Exercise instructions:
How many of the lines below hold the word "metadata"? Answer only with the number.

Material for this exercise:
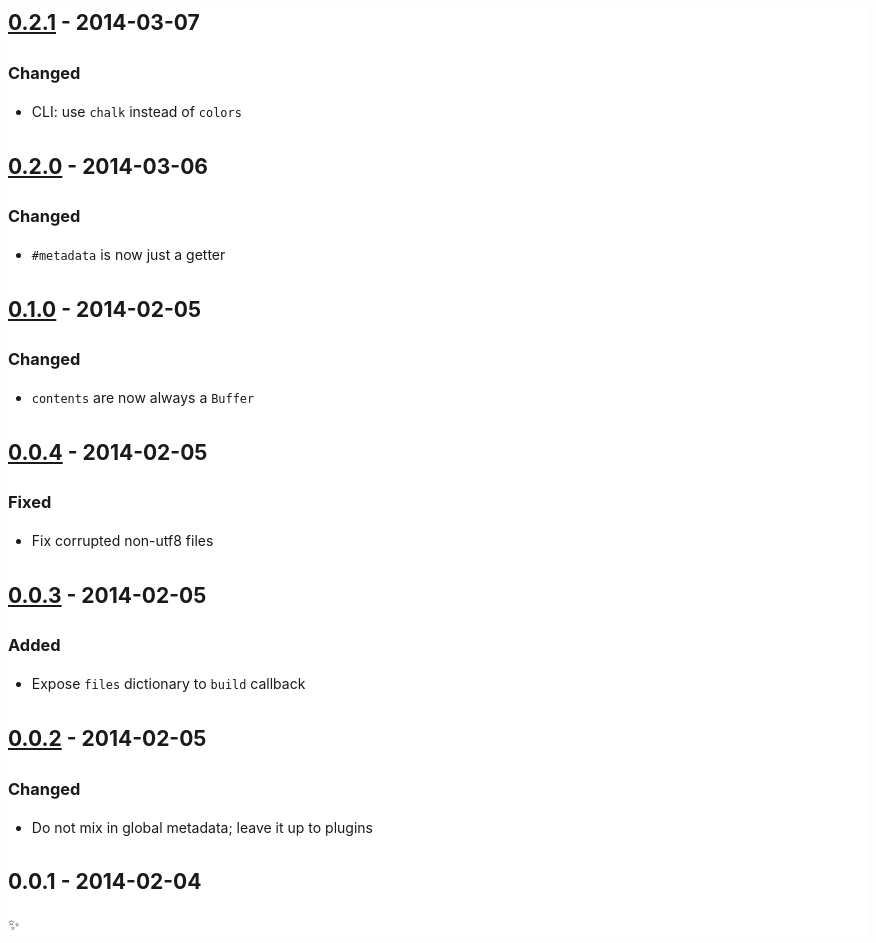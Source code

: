 
## [0.2.1] - 2014-03-07
### Changed
* CLI: use `chalk` instead of `colors`


## [0.2.0] - 2014-03-06
### Changed
* `#metadata` is now just a getter


## [0.1.0] - 2014-02-05
### Changed
* `contents` are now always a `Buffer`


## [0.0.4] - 2014-02-05
### Fixed
* Fix corrupted non-utf8 files


## [0.0.3] - 2014-02-05
### Added
* Expose `files` dictionary to `build` callback


## [0.0.2] - 2014-02-05
### Changed
* Do not mix in global metadata; leave it up to plugins


## 0.0.1 - 2014-02-04
:sparkles:

[Unreleased]: https://github.com/metalsmith/metalsmith/compare/v2.3.0...HEAD
[2.3.0]: https://github.com/metalsmith/metalsmith/compare/v2.2.2...v2.3.0
[2.2.2]: https://github.com/metalsmith/metalsmith/compare/v2.2.0...v2.2.2
[2.2.1]: https://github.com/metalsmith/metalsmith/compare/v2.2.0...v2.2.1
[2.2.0]: https://github.com/metalsmith/metalsmith/compare/v2.1.0...v2.2.0
[2.1.0]: https://github.com/metalsmith/metalsmith/compare/v2.0.1...v2.1.0
[2.0.1]: https://github.com/metalsmith/metalsmith/compare/v2.0.0...v2.0.1
[2.0.0]: https://github.com/metalsmith/metalsmith/compare/v1.7.0...v2.0.0
[1.7.0]: https://github.com/metalsmith/metalsmith/compare/v1.6.0...v1.7.0
[1.6.0]: https://github.com/metalsmith/metalsmith/compare/v1.5.0...v1.6.0
[1.5.0]: https://github.com/metalsmith/metalsmith/compare/v1.4.5...v1.5.0
[1.4.5]: https://github.com/metalsmith/metalsmith/compare/v1.4.4...v1.4.5
[1.4.4]: https://github.com/metalsmith/metalsmith/compare/v1.4.3...v1.4.4
[1.4.3]: https://github.com/metalsmith/metalsmith/compare/v1.4.2...v1.4.3
[1.4.2]: https://github.com/metalsmith/metalsmith/compare/v1.4.1...v1.4.2
[1.4.1]: https://github.com/metalsmith/metalsmith/compare/v1.4.0...v1.4.1
[1.4.0]: https://github.com/metalsmith/metalsmith/compare/v1.3.0...v1.4.0
[1.3.0]: https://github.com/metalsmith/metalsmith/compare/v1.2.0...v1.3.0
[1.2.0]: https://github.com/metalsmith/metalsmith/compare/v1.1.1...v1.2.0
[1.1.1]: https://github.com/metalsmith/metalsmith/compare/v1.1.0...v1.1.1
[1.1.0]: https://github.com/metalsmith/metalsmith/compare/v1.0.1...v1.1.0
[1.0.1]: https://github.com/metalsmith/metalsmith/compare/v1.0.0...v1.0.1
[1.0.0]: https://github.com/metalsmith/metalsmith/compare/v0.11.0...v1.0.0
[0.11.0]: https://github.com/metalsmith/metalsmith/compare/v0.10.0...v0.11.0
[0.10.0]: https://github.com/metalsmith/metalsmith/compare/v0.9.0...v0.10.0
[0.9.0]: https://github.com/metalsmith/metalsmith/compare/v0.8.1...v0.9.0
[0.8.1]: https://github.com/metalsmith/metalsmith/compare/v0.8.0...v0.8.1
[0.8.0]: https://github.com/metalsmith/metalsmith/compare/v0.7.0...v0.8.0
[0.7.0]: https://github.com/metalsmith/metalsmith/compare/v0.6.1...v0.7.0
[0.6.1]: https://github.com/metalsmith/metalsmith/compare/v0.6.0...v0.6.1
[0.6.0]: https://github.com/metalsmith/metalsmith/compare/v0.5.0...v0.6.0
[0.5.0]: https://github.com/metalsmith/metalsmith/compare/v0.4.0...v0.5.0
[0.4.0]: https://github.com/metalsmith/metalsmith/compare/v0.3.0...v0.4.0
[0.3.0]: https://github.com/metalsmith/metalsmith/compare/v0.2.3...v0.3.0
[0.2.3]: https://github.com/metalsmith/metalsmith/compare/v0.2.2...v0.2.3
[0.2.2]: https://github.com/metalsmith/metalsmith/compare/v0.2.1...v0.2.2
[0.2.1]: https://github.com/metalsmith/metalsmith/compare/v0.2.0...v0.2.1
[0.2.0]: https://github.com/metalsmith/metalsmith/compare/v0.1.0...v0.2.0
[0.1.0]: https://github.com/metalsmith/metalsmith/compare/v0.0.4...v0.1.0
[0.0.4]: https://github.com/metalsmith/metalsmith/compare/v0.0.3...v0.0.4
[0.0.3]: https://github.com/metalsmith/metalsmith/compare/v0.0.2...v0.0.3
[0.0.2]: https://github.com/metalsmith/metalsmith/compare/v0.0.1...v0.0.2


[#229]: https://github.com/metalsmith/metalsmith/pull/229
[#246]: https://github.com/metalsmith/metalsmith/pull/246
[#249]: https://github.com/metalsmith/metalsmith/pull/249
[#258]: https://github.com/metalsmith/metalsmith/pull/258
[#179]: https://github.com/metalsmith/metalsmith/issues/179
[#221]: https://github.com/metalsmith/metalsmith/pull/221
[#232]: https://github.com/metalsmith/metalsmith/pull/232
[#244]: https://github.com/metalsmith/metalsmith/pull/244
[#110]: https://github.com/metalsmith/metalsmith/pull/110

Result of this task:
2